_TASK STATEMENT_
Check each line of the records below for the word "integer" and copy those where it appears.

___

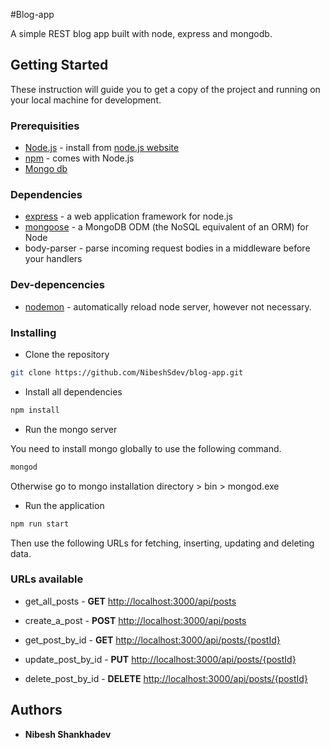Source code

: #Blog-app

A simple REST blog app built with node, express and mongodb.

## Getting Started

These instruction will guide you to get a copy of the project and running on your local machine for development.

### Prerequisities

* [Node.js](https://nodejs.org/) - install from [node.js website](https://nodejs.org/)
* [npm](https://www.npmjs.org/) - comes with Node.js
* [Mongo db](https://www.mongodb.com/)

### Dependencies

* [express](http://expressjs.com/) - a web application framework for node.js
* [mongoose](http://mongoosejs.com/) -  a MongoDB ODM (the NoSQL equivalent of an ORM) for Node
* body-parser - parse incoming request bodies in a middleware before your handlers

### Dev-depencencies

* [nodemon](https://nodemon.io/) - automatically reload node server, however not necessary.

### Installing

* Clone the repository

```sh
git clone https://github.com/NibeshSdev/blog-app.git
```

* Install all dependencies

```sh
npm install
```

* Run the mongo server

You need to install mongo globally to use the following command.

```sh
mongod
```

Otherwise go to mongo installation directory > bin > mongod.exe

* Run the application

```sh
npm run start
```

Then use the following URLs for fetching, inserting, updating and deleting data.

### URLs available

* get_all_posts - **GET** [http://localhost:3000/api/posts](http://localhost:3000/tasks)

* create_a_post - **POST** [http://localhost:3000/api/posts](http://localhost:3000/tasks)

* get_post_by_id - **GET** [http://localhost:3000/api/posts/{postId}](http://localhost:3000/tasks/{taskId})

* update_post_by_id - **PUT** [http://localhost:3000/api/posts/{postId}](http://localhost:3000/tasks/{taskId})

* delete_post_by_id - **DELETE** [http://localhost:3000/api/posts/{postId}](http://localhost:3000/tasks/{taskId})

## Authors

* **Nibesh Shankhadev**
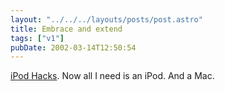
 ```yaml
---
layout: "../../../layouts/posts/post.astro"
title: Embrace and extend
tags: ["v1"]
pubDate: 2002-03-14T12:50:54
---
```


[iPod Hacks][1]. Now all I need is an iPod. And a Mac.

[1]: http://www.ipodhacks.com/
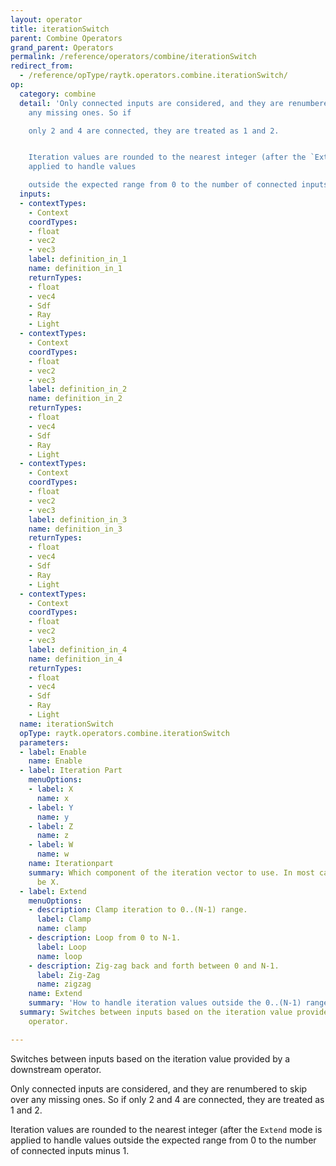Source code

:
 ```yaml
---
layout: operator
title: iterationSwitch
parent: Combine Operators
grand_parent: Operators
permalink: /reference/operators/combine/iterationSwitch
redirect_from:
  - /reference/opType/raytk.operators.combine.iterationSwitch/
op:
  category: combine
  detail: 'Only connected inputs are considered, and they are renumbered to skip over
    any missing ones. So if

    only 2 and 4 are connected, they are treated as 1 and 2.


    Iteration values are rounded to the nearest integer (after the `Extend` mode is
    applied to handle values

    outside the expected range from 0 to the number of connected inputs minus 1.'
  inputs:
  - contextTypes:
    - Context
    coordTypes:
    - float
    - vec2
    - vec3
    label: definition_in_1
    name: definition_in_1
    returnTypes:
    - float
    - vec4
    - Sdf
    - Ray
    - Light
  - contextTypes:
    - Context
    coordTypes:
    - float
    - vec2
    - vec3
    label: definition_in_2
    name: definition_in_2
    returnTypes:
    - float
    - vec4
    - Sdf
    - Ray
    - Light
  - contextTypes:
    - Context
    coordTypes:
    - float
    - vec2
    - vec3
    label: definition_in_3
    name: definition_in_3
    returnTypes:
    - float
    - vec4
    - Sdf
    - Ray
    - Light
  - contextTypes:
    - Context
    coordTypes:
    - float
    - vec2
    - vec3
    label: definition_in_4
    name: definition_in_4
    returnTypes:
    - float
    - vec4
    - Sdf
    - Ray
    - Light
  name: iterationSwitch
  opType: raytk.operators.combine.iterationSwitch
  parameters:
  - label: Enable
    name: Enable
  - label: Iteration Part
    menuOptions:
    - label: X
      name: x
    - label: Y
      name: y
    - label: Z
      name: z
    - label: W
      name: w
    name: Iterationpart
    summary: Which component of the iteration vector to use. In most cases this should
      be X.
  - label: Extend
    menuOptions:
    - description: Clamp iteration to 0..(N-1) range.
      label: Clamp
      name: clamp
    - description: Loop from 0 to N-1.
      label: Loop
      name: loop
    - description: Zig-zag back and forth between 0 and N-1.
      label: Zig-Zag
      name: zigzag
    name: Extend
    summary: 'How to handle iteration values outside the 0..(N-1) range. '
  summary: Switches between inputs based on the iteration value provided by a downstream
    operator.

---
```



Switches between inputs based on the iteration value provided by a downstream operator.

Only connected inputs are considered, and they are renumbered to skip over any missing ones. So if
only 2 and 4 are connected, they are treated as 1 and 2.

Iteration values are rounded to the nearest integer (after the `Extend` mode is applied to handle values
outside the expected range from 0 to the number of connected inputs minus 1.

___

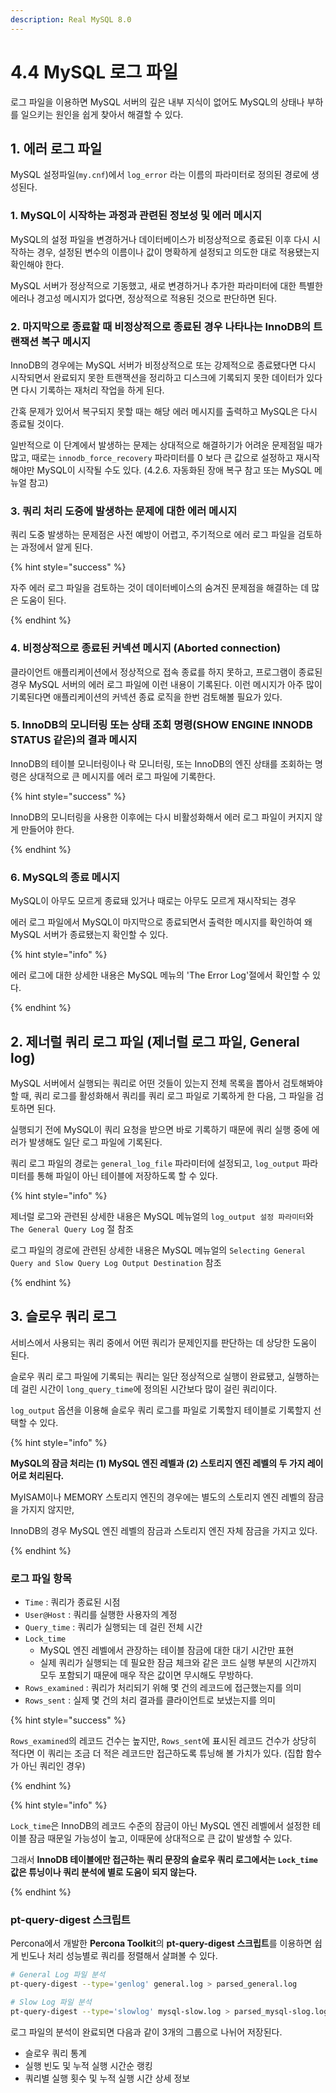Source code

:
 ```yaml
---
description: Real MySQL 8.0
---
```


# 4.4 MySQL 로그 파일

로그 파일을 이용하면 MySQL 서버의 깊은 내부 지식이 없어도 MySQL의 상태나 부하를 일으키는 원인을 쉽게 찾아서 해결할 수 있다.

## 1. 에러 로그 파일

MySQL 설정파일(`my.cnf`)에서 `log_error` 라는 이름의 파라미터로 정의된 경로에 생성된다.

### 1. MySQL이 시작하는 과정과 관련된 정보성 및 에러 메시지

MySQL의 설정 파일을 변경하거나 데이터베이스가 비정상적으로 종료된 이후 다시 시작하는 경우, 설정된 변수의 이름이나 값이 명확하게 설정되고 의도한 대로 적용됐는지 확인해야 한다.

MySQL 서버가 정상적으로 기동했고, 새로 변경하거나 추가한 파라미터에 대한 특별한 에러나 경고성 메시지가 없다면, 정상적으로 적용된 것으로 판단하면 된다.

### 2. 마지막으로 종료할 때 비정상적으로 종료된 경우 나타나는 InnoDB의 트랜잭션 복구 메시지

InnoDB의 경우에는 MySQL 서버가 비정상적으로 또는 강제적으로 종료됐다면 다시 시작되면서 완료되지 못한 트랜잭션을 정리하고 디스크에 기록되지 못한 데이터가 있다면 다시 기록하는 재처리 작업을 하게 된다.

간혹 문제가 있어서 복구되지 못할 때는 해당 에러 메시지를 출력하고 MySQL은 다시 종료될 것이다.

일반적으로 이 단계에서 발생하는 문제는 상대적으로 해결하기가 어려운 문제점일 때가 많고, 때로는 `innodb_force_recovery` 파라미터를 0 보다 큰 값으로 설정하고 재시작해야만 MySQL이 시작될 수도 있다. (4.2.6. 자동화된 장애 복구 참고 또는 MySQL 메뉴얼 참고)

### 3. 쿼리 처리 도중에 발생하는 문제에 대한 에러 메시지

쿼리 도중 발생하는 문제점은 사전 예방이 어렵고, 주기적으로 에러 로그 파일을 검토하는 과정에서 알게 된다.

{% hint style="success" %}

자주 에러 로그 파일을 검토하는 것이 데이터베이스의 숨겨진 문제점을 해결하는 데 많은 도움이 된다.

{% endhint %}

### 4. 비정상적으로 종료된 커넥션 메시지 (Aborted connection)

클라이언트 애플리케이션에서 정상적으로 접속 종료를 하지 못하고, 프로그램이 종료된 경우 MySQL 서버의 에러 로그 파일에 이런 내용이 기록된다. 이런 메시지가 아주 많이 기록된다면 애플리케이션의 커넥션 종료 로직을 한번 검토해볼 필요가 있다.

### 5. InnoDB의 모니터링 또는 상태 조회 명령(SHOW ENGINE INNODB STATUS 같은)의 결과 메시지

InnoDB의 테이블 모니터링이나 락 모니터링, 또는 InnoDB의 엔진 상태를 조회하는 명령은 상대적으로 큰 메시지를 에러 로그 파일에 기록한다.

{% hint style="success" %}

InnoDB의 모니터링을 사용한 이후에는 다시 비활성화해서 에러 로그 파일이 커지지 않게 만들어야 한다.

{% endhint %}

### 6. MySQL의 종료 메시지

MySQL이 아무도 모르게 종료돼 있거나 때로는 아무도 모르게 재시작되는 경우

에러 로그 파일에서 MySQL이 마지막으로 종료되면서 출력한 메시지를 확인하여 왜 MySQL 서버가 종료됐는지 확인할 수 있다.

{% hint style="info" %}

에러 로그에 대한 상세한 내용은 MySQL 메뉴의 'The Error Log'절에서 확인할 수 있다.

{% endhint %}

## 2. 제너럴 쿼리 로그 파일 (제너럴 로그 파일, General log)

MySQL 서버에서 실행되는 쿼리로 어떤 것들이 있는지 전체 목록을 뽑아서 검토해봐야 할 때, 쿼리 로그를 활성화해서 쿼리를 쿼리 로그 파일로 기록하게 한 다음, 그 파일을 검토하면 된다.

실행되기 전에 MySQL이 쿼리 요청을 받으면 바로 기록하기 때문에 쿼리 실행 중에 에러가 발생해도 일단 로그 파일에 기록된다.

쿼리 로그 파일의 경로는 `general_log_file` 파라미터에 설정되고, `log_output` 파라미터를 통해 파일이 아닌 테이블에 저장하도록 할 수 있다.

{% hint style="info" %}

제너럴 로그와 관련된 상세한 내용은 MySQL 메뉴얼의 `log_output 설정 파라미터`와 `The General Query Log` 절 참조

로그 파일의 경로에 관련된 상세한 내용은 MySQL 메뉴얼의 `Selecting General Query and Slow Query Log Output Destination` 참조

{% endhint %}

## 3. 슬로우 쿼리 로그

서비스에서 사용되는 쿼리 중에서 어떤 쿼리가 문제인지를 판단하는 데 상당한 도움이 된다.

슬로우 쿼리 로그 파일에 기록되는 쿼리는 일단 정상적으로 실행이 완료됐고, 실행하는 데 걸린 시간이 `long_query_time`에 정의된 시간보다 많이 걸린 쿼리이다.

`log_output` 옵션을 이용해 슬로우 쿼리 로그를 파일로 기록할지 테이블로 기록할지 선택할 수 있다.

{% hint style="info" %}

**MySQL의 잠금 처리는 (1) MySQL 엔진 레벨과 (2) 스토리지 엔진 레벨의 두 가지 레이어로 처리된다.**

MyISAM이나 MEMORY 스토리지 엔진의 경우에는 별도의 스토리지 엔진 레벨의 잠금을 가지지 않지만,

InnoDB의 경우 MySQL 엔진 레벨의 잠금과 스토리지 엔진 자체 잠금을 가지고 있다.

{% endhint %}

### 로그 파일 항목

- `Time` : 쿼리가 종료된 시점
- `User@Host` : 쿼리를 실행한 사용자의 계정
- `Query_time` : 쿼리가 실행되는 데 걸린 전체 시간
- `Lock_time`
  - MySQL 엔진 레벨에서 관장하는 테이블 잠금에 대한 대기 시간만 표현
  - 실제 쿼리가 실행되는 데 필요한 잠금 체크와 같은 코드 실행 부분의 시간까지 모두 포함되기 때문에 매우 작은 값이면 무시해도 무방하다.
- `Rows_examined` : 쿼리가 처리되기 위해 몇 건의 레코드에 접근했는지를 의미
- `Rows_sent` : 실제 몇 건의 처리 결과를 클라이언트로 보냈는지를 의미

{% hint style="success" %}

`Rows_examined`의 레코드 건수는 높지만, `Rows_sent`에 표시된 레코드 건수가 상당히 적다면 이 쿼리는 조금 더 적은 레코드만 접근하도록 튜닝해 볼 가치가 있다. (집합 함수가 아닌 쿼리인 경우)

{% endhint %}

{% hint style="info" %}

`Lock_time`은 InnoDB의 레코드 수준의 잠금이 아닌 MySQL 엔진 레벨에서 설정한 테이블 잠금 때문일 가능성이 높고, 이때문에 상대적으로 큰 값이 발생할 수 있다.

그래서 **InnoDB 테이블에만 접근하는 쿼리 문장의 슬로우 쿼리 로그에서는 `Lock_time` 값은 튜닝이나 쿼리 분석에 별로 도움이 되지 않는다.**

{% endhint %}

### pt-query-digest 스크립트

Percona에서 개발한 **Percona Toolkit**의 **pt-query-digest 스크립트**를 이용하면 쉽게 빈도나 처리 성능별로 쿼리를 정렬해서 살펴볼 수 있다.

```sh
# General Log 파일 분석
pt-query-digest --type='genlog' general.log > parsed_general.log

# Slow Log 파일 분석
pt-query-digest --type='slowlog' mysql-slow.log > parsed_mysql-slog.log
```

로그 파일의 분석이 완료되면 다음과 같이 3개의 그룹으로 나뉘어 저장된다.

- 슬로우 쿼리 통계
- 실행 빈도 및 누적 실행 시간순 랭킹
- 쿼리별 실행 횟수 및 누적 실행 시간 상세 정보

___

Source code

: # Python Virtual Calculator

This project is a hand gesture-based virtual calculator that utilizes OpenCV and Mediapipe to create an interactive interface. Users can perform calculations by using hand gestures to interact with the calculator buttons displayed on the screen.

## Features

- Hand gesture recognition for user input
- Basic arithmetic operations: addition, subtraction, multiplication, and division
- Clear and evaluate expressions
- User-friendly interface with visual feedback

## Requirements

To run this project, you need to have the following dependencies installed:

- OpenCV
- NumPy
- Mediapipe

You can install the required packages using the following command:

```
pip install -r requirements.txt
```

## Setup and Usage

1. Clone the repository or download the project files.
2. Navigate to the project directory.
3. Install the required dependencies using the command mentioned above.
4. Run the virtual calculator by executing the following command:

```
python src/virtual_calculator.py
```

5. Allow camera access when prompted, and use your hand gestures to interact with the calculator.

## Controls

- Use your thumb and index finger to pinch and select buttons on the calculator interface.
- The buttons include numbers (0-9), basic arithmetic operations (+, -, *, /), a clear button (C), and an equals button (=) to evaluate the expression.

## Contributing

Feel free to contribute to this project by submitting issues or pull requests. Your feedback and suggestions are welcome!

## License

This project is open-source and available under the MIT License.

___

_TASK ANSWER_
    Iteration values are rounded to the nearest integer (after the `Extend` mode is
Iteration values are rounded to the nearest integer (after the `Extend` mode is applied to handle values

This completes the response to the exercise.